» **WHAT THIS TASK INVOLVES**: What is needed is an exact copy of the lines from the start of the records below through the line with "[Integer number representation](#Integer-number-representation)", without the pictures.

» **DATA TO PROCESS**:
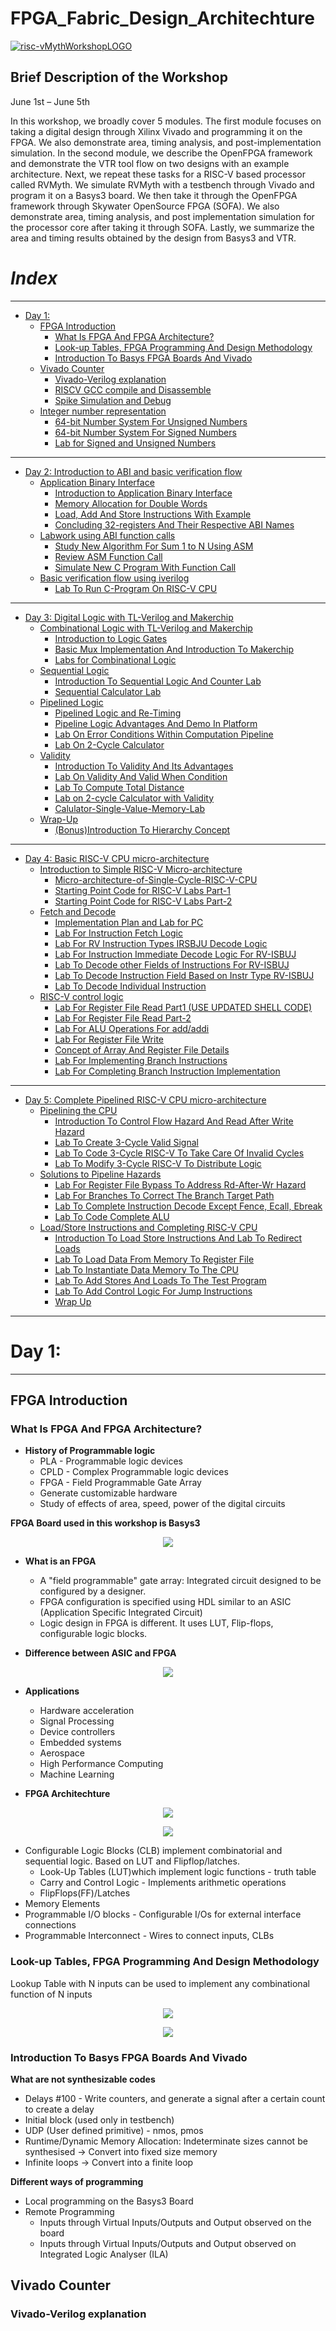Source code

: # FPGA_Fabric_Design_Architechture

[![risc-vMythWorkshopLOGO](https://osfpga.org/wp-content/uploads/2022/05/Cloud-based-RISC-V-on-FPGA-and-OpenFPGA-5.png)](https://osfpga.org/osfpga-training/)

## Brief Description of the Workshop
June 1st – June 5th

In this workshop, we broadly cover 5 modules. The first module focuses on taking a digital design through Xilinx Vivado and programming it on the FPGA. We also demonstrate area, timing analysis, and post-implementation simulation. In the second module, we describe the OpenFPGA framework and demonstrate the VTR tool flow on two designs with an example architecture. Next, we repeat these tasks for a RISC-V based processor called RVMyth. We simulate RVMyth with a testbench through Vivado and program it on a Basys3 board. We then take it through the OpenFPGA framework through Skywater OpenSource FPGA (SOFA). We also demonstrate area, timing analysis, and post implementation simulation for the processor core after taking it through SOFA. Lastly, we summarize the area and timing results obtained by the design from Basys3 and VTR.

# *Index*
***
* [Day 1: ](#Day-1)
  * [FPGA Introduction](FPGA-Introduction)
    * [What Is FPGA And FPGA Architecture?](#What-Is-FPGA-And-FPGA-Architecture)
    * [Look-up Tables, FPGA Programming And Design Methodology](#Look-up-Tables-FPGA-Programming-And-Design-Methodology)
    * [Introduction To Basys FPGA Boards And Vivado](#Introduction-To-Basys-FPGA-Boards-And-Vivado)
  * [Vivado Counter](#Vivado-Counter)
    * [Vivado-Verilog explanation](#Vivado-Verilog-explanation)
    * [RISCV GCC compile and Disassemble](#RISCV-GCC-compile-and-Disassemble)
    * [Spike Simulation and Debug](#Spike-Simulation-and-Debug)
  * [Integer number representation](#Integer-number-representation)
    * [64-bit Number System For Unsigned Numbers](#64-bit-Number-System-For-Unsigned-Numbers) 
    * [64-bit Number System For Signed Numbers](#64-bit-Number-System-For-Signed-Numbers)
    * [Lab for Signed and Unsigned Numbers](#Lab-for-Signed-and-Unsigned-Numbers)
***
* [Day 2: Introduction to ABI and basic verification flow](#Day-2-Introduction-to-ABI-and-basic-verification-flow)
  * [Application Binary Interface](#Application-Binary-Interface)
    * [Introduction to Application Binary Interface](#Introduction-to-Application-Binary-Interface)
    * [Memory Allocation for Double Words](#Memory-Allocation-for-Double-Words)
    * [Load, Add And Store Instructions With Example](#Load-Add-And-Store-Instructions-With-Example)
    * [Concluding 32-registers And Their Respective ABI Names](#Concluding-32-registers-And-Their-Respective-ABI-Names)
  * [Labwork using ABI function calls](#Labwork-using-ABI-function-calls)
    * [Study New Algorithm For Sum 1 to N Using ASM](#Study-New-Algorithm-For-Sum-1-to-N-Using-ASM)
    * [Review ASM Function Call](#Review-ASM-Function-Call)
    * [Simulate New C Program With Function Call](#Simulate-New-C-Program-With-Function-Call)
  * [Basic verification flow using iverilog](#Basic-verification-flow-using-iverilog)
    * [Lab To Run C-Program On RISC-V CPU](#Lab-To-Run-C-Program-On-RISC-V-CPU)
***
* [Day 3: Digital Logic with TL-Verilog and Makerchip](#Day-3-Digital-Logic-with-TL-Verilog-and-Makerchip)
  * [Combinational Logic with TL-Verilog and Makerchip](#Combinational-Logic-with-TL-Verilog-and-Makerchip)
    * [Introduction to Logic Gates](#Introduction-to-Logic-Gates)
    * [Basic Mux Implementation And Introduction To Makerchip](#Basic-Mux-Implementation-And-Introduction-To-Makerchip)
    * [Labs for Combinational Logic](#Labs-for-Combinational-Logic)
  * [Sequential Logic](#Sequential-Logic)
    * [Introduction To Sequential Logic And Counter Lab](#Introduction-To-Sequential-Logic-And-Counter-Lab)
    * [Sequential Calculator Lab](#Sequential-Calculator-Lab)  
  * [Pipelined Logic](#Pipelined-Logic)
    * [Pipelined Logic and Re-Timing](#Pipelined-Logic-and-Re-Timing)
    * [Pipeline Logic Advantages And Demo In Platform](#Pipeline-Logic-Advantages-And-Demo-In-Platform)
    * [Lab On Error Conditions Within Computation Pipeline](#Lab-On-Error-Conditions-Within-Computation-Pipeline)
    * [Lab On 2-Cycle Calculator ](#Lab-On-2-Cycle-Calculator)
  * [Validity](#Validity)
    * [Introduction To Validity And Its Advantages](#Introduction-To-Validity-And-Its-Advantages)
    * [Lab On Validity And Valid When Condition](#Lab-On-Validity-And-Valid-When-Condition)
    * [Lab To Compute Total Distance](#Lab-To-Compute-Total-Distance)
    * [Lab on 2-cycle Calculator with Validity](#Lab-on-2-cycle-Calculator-with-Validity)
    * [Calulator-Single-Value-Memory-Lab](#Calulator-Single-Value-MemoryLab)
  * [Wrap-Up](#Wrap-Up)
    * [(Bonus)Introduction To Hierarchy Concept](#Bonus-Introduction-To-Hierarchy-Concept)
***
* [Day 4: Basic RISC-V CPU micro-architecture](#Day-4-Basic-RISC-V-CPU-micro-architecture)
  * [Introduction to Simple RISC-V Micro-architecture](#Introduction-to-Simple-RISC-V-Micro-architecture)
    * [Micro-architecture-of-Single-Cycle-RISC-V-CPU](#Micro-architecture-of-Single-Cycle-RISC-V-CPU)
    * [Starting Point Code for RISC-V Labs Part-1](#Starting-Point-Code-for-RISC-V-Labs-Part-1)
    * [Starting Point Code for RISC-V Labs Part-2](#Starting-Point-Code-for-RISC-V-Labs-Part-2)  
  * [Fetch and Decode](#Fetch-and-Decode)
    * [Implementation Plan and Lab for PC](#Implementation-Plan-and-Lab-for-PC)
    * [Lab For Instruction Fetch Logic](#Lab-For-Instruction-Fetch-Logic)
    * [Lab For RV Instruction Types IRSBJU Decode Logic ](#Lab-For-RV-Instruction-Types-IRSBJU-Decode-Logic)
    * [Lab For Instruction Immediate Decode Logic For RV-ISBUJ ](#Lab-For-Instruction-Immediate-Decode-Logic-For-RV-ISBUJ)
    * [Lab To Decode other Fields of Instructions For RV-ISBUJ](#Lab-To-Decode-other-Fields-of-Instructions-For-RV-ISBUJ)
    * [Lab To Decode Instruction Field Based on Instr Type RV-ISBUJ](#Lab-To-Decode-Instruction-Field-Based-on-Instr-Type-RV-ISBUJ)
    * [Lab To Decode Individual Instruction](#Lab-To-Decode-Individual-Instruction)
  * [RISC-V control logic](#RISC-V-control-logic)
    * [Lab For Register File Read Part1 (USE UPDATED SHELL CODE) ](#Lab-For-Register-File-Read-Part-1-USE-UPDATED-SHELL-CODE)  
    * [Lab For Register File Read Part-2 ](#Lab-For-Register-File-Read-Part-2)
    * [Lab For ALU Operations For add/addi ](#Lab-For-ALU-Operations-For-add-addi)
    * [Lab For Register File Write](#Lab-For-Register-File-Write)
    * [Concept of Array And Register File Details](#Concept-of-Array-And-Register-File-Details)
    * [Lab For Implementing Branch Instructions ](#Lab-For-Implementing-Branch-Instructions)
    * [Lab For Completing Branch Instruction Implementation](#Lab-For-Completing-Branch-Instruction-Implementation)
***
* [Day 5: Complete Pipelined RISC-V CPU micro-architecture](#Day-5-Complete-Pipelined-RISC-V-CPU-micro-architecture)
  * [Pipelining the CPU ](#Pipelining-the-CPU)
    * [Introduction To Control Flow Hazard And Read After Write Hazard](#Introduction-To-Control-Flow-Hazard-And-Read-After-Write-Hazard) 
    * [Lab To Create 3-Cycle Valid Signal](#Lab-To-Create-3-Cycle-Valid-Signal)
    * [Lab To Code 3-Cycle RISC-V To Take Care Of Invalid Cycles](#Lab-To-Code-3-Cycle-RISC-V-To-Take-Care-Of-Invalid-Cycles)
    * [Lab To Modify 3-Cycle RISC-V To Distribute Logic](#Lab-To-Modify-3-Cycle-RISC-V-To-Distribute-Logic)
  * [Solutions to Pipeline Hazards ](#Solutions-to-Pipeline-Hazards)
    * [Lab For Register File Bypass To Address Rd-After-Wr Hazard](#Lab-For-Register-File-Bypass-To-Address-Rd-After-Wr-Hazard)
    * [Lab For Branches To Correct The Branch Target Path](#Lab-For-Branches-To-Correct-The-Branch-Target-Path)
    * [Lab To Complete Instruction Decode Except Fence, Ecall, Ebreak](#Lab-To-Complete-Instruction-Decode-Except-Fence-Ecall-Ebreak)
    * [Lab To Code Complete ALU ](#Lab-To-Code-Complete-ALU)
  * [Load/Store Instructions and Completing RISC-V CPU](#Load-Store-Instructions-and-Completing-RISC-V-CPU)
    * [Introduction To Load Store Instructions And Lab To Redirect Loads](#Introduction-To-Load-Store-Instructions-And-Lab-To-Redirect-Loads)
    * [Lab To Load Data From Memory To Register File](#Lab-To-Load-Data-From-Memory-To-Register-File)
    * [Lab To Instantiate Data Memory To The CPU](#Lab-To-Instantiate-Data-Memory-To-The-CPU)
    * [Lab To Add Stores And Loads To The Test Program](#Lab-To-Add-Stores-And-Loads-To-The-Test-Program)
    * [Lab To Add Control Logic For Jump Instructions](#Lab-To-Add-Control-Logic-For-Jump-Instructions)
    * [Wrap Up](#Wrap-Up)
 ***
    
 # Day 1: 
 ***
 
 ## FPGA Introduction
 
 ### What Is FPGA And FPGA Architecture?
 
 * **History of Programmable logic**
   * PLA - Programmable logic devices
   * CPLD - Complex Programmable logic devices
   * FPGA - Field Programmable Gate Array
   * Generate customizable hardware
   * Study of effects of area, speed, power of the digital circuits
 
 **FPGA Board used in this workshop is Basys3**
 
  <p align="center" width="100%">
  <img src="https://user-images.githubusercontent.com/68154219/171170305-a5c4ec0a-c3a6-4708-ad97-69ccdb79bcd5.png"> 
  </p>

* **What is an FPGA**
  * A "field programmable" gate array: Integrated circuit designed to be configured by a designer. 
  * FPGA configuration is specified using HDL similar to an ASIC (Application Specific Integrated Circuit)
  * Logic design in FPGA is different. It uses LUT, Flip-flops, configurable logic blocks.

* **Difference between ASIC and FPGA**

<p align="center" width="100%">
<img src="https://user-images.githubusercontent.com/68154219/171171692-3eba236d-3791-4963-b797-c6f7e3c12cb8.png"> 
</p>

* **Applications**
  * Hardware acceleration
  * Signal Processing
  * Device controllers
  * Embedded systems
  * Aerospace
  * High Performance Computing
  * Machine Learning
 
 * **FPGA Architechture**
 
<p align="center" width="100%">
<img src="https://user-images.githubusercontent.com/68154219/171174410-742f1df8-12e1-4450-bd61-a5cea1a821aa.png"> 
</p>

<p align="center" width="100%">
<img src="https://user-images.githubusercontent.com/68154219/171175376-d327132b-f9c0-4380-8641-c9795872bf3b.png"> 
</p>

* Configurable Logic Blocks (CLB) implement combinatorial and sequential logic. Based on LUT and Flipflop/latches.
  * Look-Up Tables (LUT)which implement logic functions - truth table
  * Carry and Control Logic - Implements arithmetic operations
  * FlipFlops(FF)/Latches
* Memory Elements
* Programmable I/O blocks - Configurable I/Os for external interface connections
* Programmable Interconnect - Wires to connect inputs, CLBs

### Look-up Tables, FPGA Programming And Design Methodology

Lookup Table with N inputs can be used to implement any combinational function of N inputs

<p align="center" width="100%">
<img src="https://user-images.githubusercontent.com/68154219/171406122-1f94d32e-2c8c-4715-9a82-8e87d12722db.png"> 
</p>

<p align="center" width="100%">
<img src="https://user-images.githubusercontent.com/68154219/171407648-4c48ab0a-3c39-407f-8385-4e9bac49d7d5.png"> 
</p>

### Introduction To Basys FPGA Boards And Vivado

**What are not synthesizable codes**

* Delays #100 - Write counters, and generate a signal after a certain count to create a delay
* Initial block (used only in testbench)
* UDP (User defined primitive) - nmos, pmos
* Runtime/Dynamic Memory Allocation: Indeterminate sizes cannot be synthesised -> Convert into fixed size memory
* Infinite loops -> Convert into a finite loop

**Different ways of programming**
* Local programming on the Basys3 Board
* Remote Programming
  * Inputs through Virtual Inputs/Outputs and Output observed on the board
  * Inputs through Virtual Inputs/Outputs and Output observed on Integrated Logic Analyser (ILA)

## Vivado Counter

### Vivado-Verilog explanation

» **SOLUTION**:
Source code

: # FPGA_Fabric_Design_Architechture

[![risc-vMythWorkshopLOGO](https://osfpga.org/wp-content/uploads/2022/05/Cloud-based-RISC-V-on-FPGA-and-OpenFPGA-5.png)](https://osfpga.org/osfpga-training/)

## Brief Description of the Workshop
June 1st – June 5th

In this workshop, we broadly cover 5 modules. The first module focuses on taking a digital design through Xilinx Vivado and programming it on the FPGA. We also demonstrate area, timing analysis, and post-implementation simulation. In the second module, we describe the OpenFPGA framework and demonstrate the VTR tool flow on two designs with an example architecture. Next, we repeat these tasks for a RISC-V based processor called RVMyth. We simulate RVMyth with a testbench through Vivado and program it on a Basys3 board. We then take it through the OpenFPGA framework through Skywater OpenSource FPGA (SOFA). We also demonstrate area, timing analysis, and post implementation simulation for the processor core after taking it through SOFA. Lastly, we summarize the area and timing results obtained by the design from Basys3 and VTR.

# *Index*
***
* [Day 1: ](#Day-1)
  * [FPGA Introduction](FPGA-Introduction)
    * [What Is FPGA And FPGA Architecture?](#What-Is-FPGA-And-FPGA-Architecture)
    * [Look-up Tables, FPGA Programming And Design Methodology](#Look-up-Tables-FPGA-Programming-And-Design-Methodology)
    * [Introduction To Basys FPGA Boards And Vivado](#Introduction-To-Basys-FPGA-Boards-And-Vivado)
  * [Vivado Counter](#Vivado-Counter)
    * [Vivado-Verilog explanation](#Vivado-Verilog-explanation)
    * [RISCV GCC compile and Disassemble](#RISCV-GCC-compile-and-Disassemble)
    * [Spike Simulation and Debug](#Spike-Simulation-and-Debug)
  * [Integer number representation](#Integer-number-representation)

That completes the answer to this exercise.